Forest management plan and roadless rules

Roadless area collaborative group works to address inconsistencies between two plans

 

September 20, 2016



WORLAND —A citizen-driven collaborative group established to make recommendations on roadless are management on the Bighorn National Forest will meet in Worland Wednesday.

The Shoshone Conservation District in north Big Horn County proposed establishing a roadless area collaborative group to address the inconsistency between the 2001 Roadless Area Conservation Rule and the 2005 Bighorn National Forest Revised Land and Resource Management Plan. 

Conservation District board director Keith Grant said the group started under the governor’s Task Force on Forest.
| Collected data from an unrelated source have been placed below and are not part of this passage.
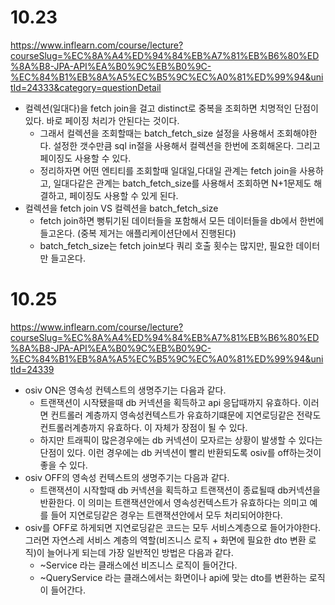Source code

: # 10.23
https://www.inflearn.com/course/lecture?courseSlug=%EC%8A%A4%ED%94%84%EB%A7%81%EB%B6%80%ED%8A%B8-JPA-API%EA%B0%9C%EB%B0%9C-%EC%84%B1%EB%8A%A5%EC%B5%9C%EC%A0%81%ED%99%94&unitId=24333&category=questionDetail
- 컬렉션(일대다)을 fetch join을 걸고 distinct로 중복을 조회하면 치명적인 단점이 있다. 바로 페이징 처리가 안된다는 것이다.
  - 그래서 컬렉션을 조회할때는 batch_fetch_size 설정을 사용해서 조회해야한다. 설정한 갯수만큼 sql in절을 사용해서 컬렉션을 한번에 조회해온다. 그리고 페이징도 사용할 수 있다.
  - 정리하자면 어떤 엔티티를 조회할때 일대일,다대일 관계는 fetch join을 사용하고, 일대다같은 관계는 batch_fetch_size를 사용해서 조회하면 N+1문제도 해결하고, 페이징도 사용할 수 있게 된다.
- 컬렉션을 fetch join VS 컬렉션을 batch_fetch_size
    - fetch join하면 뻥튀기된 데이터들을 포함해서 모든 데이터들을 db에서 한번에 들고온다. (중복 제거는 애플리케이션단에서 진행된다)
    - batch_fetch_size는 fetch join보다 쿼리 호출 횟수는 많지만, 필요한 데이터만 들고온다.  

# 10.25
https://www.inflearn.com/course/lecture?courseSlug=%EC%8A%A4%ED%94%84%EB%A7%81%EB%B6%80%ED%8A%B8-JPA-API%EA%B0%9C%EB%B0%9C-%EC%84%B1%EB%8A%A5%EC%B5%9C%EC%A0%81%ED%99%94&unitId=24339
- osiv ON은 영속성 컨텍스트의 생명주기는 다음과 같다.
  - 트랜잭션이 시작됐을때 db 커넥션을 획득하고 api 응답때까지 유효하다. 이러면 컨트롤러 계층까지 영속성컨텍스트가 유효하기떄문에 지연로딩같은 전략도 컨트롤러계층까지 유효하다. 이 자체가 장점이 될 수 있다.
  - 하지만 트래픽이 많은경우에는 db 커넥션이 모자르는 상황이 발생할 수 있다는 단점이 있다. 이런 경우에는 db 커넥션이 빨리 반환되도록 osiv를 off하는것이 좋을 수 있다.
- osiv OFF의 영속성 컨텍스트의 생명주기는 다음과 같다.
  - 트랜잭션이 시작할때 db 커넥션을 획득하고 트랜잭션이 종료될때 db커넥션을 반환한다. 이 의미는 트랜잭션안에서 영속성컨텍스트가 유효하다는 의미고 예를 들어 지연로딩같은 경우는 트랜잭션안에서 모두 처리되어야한다.
- osiv를 OFF로 하게되면 지연로딩같은 코드는 모두 서비스계층으로 들어가야한다. 그러면 자연스레 서비스 계층의 역할(비즈니스 로직 + 화면에 필요한 dto 변환 로직)이 늘어나게 되는데 가장 일반적인 방법은 다음과 같다.
  - ~Service 라는 클래스에선 비즈니스 로직이 들어간다.
  - ~QueryService 라는 클래스에서는 화면이나 api에 맞는 dto를 변환하는 로직이 들어간다.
According to the Bighorn National Forest website, “The Task Force envisioned the collaborative groups’ reviewing and assessing roadless areas and recommending management actions and to consider specific designations and/or releases where appropriate.”

He said under the task force, the Bighorn Mountain Coalition selected dispersed camping as a topic and the SCD selected the roadless area rule.

“This was such an important topic I was able to get funding from the Federal Natural Resources Policy Account,” Grant said. They received $33,000 from the account, $10,000 from the Wyoming State Forestry, $1,000 from SCD, $5,000 from the U.S. Forest Service and $5,000 from a retired forestry organization.

The funding has been used to hire a consulting firm to facilitate the meetings and develop the report. The firm is Ecosystem Research Group (ERG).

Grant said the group has a deadline of June 2017 to present a report to the governor’s office.

The last meeting the group had a presentation on what the roadless rule does. This meeting, the fourth for the group, will include a presentation on the forest plan, Grant said.

He said then the group can begin work to put the two together and see how “they do or don’t mesh.”

The group has collaborative agencies and members from the four counties in the Bighorn National Forest — Big Horn, Sheridan, Johnson and Washakie. Commissioner Aaron Anderson said they support the collaborative and will assign their member today at their regular meeting. Other collaborators besides county government are Shoshone Conservation District are representatives from wilderness, water, timber, grazing, non-motorized recreation and motorized recreation.

The meeting Wednesday will be at the Worland Community Center starting at 10 a.m. There will be some preliminary business items to attend to including reviewing, amending and approving facilitator’s role, ground rules, decision-making protocol and the agenda.

At 1 p.m. will begin discussions on wildlife interests in the Bighorn National Forest roadless areas and then Bernie Bornong of the Bighorn National Forest will present information on the 2005 forest plan.

Grant said all the group’s meetings are open to the public and there is time at the end for public comment. If time allows, he said they may also take comment right before the lunch break.

Grant said at the end of the meeting the group will also determine what’s the most important project to tackle at the next meeting.

He said they have been trying to rotate the meetings between the four counties, with the first meeting in May in Lovell.

Grant said roadless rule was not in effect when the 2005 forest plan was approved. “We thought we came up with a good plan, and then the roadless rule came back into effect (in 2011). Over half of the vegetation treatment we had in the forest plan is no longer available.”

Grant said about 600 acres in the forest is roadless area of the 1 million-acre forest. In a nutshell, Grant described roadless areas as “defacto wilderness that shuts off roads to those areas, including shutting them off to timber harvest.

Grant said the hope throughout the process is that they are able to come up with some recommendations that will help the forest service ecosystem be more sustainable.